TASK STATEMENT –
Scan the entries and copy each line where the word "frac" is present.
*** Opening ENTRIES SHOWN ***
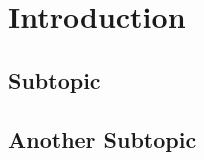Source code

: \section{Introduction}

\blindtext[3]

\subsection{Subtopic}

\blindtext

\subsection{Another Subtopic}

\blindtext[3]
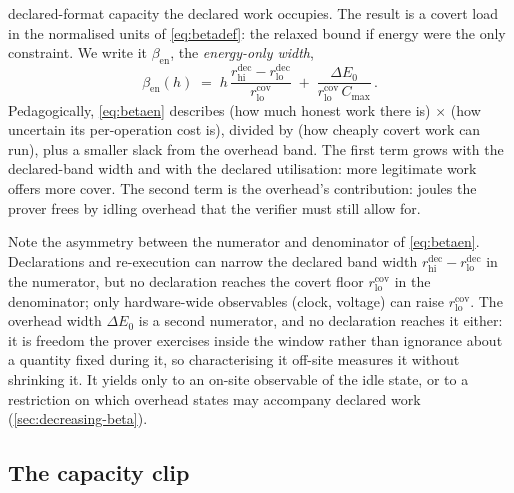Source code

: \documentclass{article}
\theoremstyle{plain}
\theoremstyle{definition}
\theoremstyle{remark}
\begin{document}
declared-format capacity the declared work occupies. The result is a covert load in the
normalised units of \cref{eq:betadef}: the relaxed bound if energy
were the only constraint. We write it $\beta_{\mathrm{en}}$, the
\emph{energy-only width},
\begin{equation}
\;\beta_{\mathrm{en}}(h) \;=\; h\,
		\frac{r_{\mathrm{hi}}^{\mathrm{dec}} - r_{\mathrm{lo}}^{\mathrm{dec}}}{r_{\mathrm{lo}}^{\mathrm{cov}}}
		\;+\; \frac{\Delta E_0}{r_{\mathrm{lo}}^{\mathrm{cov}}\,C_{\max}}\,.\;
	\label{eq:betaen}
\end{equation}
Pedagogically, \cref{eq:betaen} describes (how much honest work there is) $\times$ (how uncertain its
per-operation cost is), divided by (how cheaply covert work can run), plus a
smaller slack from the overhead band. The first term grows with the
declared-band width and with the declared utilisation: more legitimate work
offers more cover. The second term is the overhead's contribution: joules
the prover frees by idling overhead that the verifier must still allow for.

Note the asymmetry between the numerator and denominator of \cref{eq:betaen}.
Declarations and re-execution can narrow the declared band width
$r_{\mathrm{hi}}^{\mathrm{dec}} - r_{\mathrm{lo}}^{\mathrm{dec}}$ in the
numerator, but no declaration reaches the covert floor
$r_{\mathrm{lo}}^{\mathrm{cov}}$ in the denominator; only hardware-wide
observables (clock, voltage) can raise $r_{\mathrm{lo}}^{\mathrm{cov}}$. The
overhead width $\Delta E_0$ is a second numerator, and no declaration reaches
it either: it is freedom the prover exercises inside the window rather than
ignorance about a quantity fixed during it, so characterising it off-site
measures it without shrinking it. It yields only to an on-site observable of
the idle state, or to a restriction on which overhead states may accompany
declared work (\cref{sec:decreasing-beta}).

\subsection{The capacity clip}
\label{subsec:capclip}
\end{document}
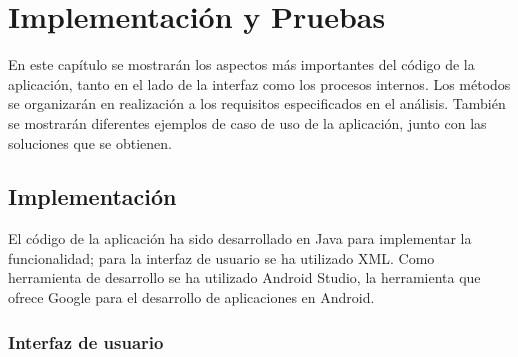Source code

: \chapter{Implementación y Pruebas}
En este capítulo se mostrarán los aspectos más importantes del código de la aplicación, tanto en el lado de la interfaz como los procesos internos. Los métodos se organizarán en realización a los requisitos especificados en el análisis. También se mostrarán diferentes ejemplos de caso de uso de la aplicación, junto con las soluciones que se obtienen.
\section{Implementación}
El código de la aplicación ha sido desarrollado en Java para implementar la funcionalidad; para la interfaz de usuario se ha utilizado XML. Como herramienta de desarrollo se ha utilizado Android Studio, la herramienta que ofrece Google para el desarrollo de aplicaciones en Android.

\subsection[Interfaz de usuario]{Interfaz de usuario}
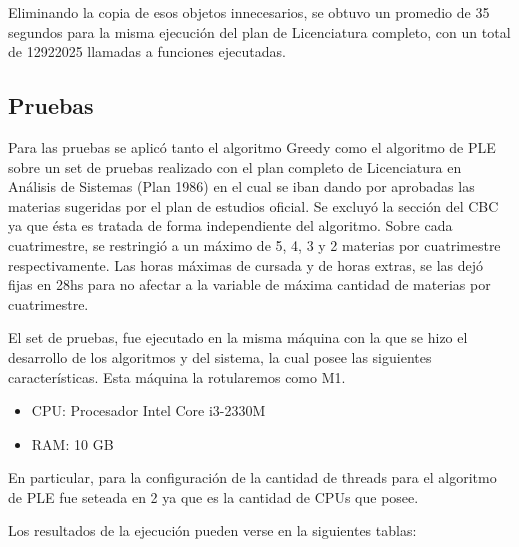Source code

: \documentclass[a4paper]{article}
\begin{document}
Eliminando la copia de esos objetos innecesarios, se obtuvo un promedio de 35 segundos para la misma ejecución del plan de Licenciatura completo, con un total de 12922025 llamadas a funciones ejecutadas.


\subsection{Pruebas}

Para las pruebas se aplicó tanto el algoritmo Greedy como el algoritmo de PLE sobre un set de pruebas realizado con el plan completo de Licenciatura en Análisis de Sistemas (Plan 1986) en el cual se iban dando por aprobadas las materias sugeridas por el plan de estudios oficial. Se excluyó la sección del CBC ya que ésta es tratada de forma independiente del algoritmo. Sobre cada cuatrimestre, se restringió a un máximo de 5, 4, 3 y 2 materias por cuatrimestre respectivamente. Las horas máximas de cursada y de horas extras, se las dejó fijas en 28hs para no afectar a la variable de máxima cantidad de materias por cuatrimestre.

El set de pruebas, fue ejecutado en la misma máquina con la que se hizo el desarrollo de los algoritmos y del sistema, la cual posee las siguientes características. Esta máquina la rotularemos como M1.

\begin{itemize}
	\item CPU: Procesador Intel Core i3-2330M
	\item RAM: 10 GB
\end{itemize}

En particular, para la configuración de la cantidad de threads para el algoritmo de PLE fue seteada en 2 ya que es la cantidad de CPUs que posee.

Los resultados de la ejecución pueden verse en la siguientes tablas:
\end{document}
*** Closing ENTRIES SHOWN ***
RESULT –
		\frac{r_{\mathrm{hi}}^{\mathrm{dec}} - r_{\mathrm{lo}}^{\mathrm{dec}}}{r_{\mathrm{lo}}^{\mathrm{cov}}}
		\;+\; \frac{\Delta E_0}{r_{\mathrm{lo}}^{\mathrm{cov}}\,C_{\max}}\,.\;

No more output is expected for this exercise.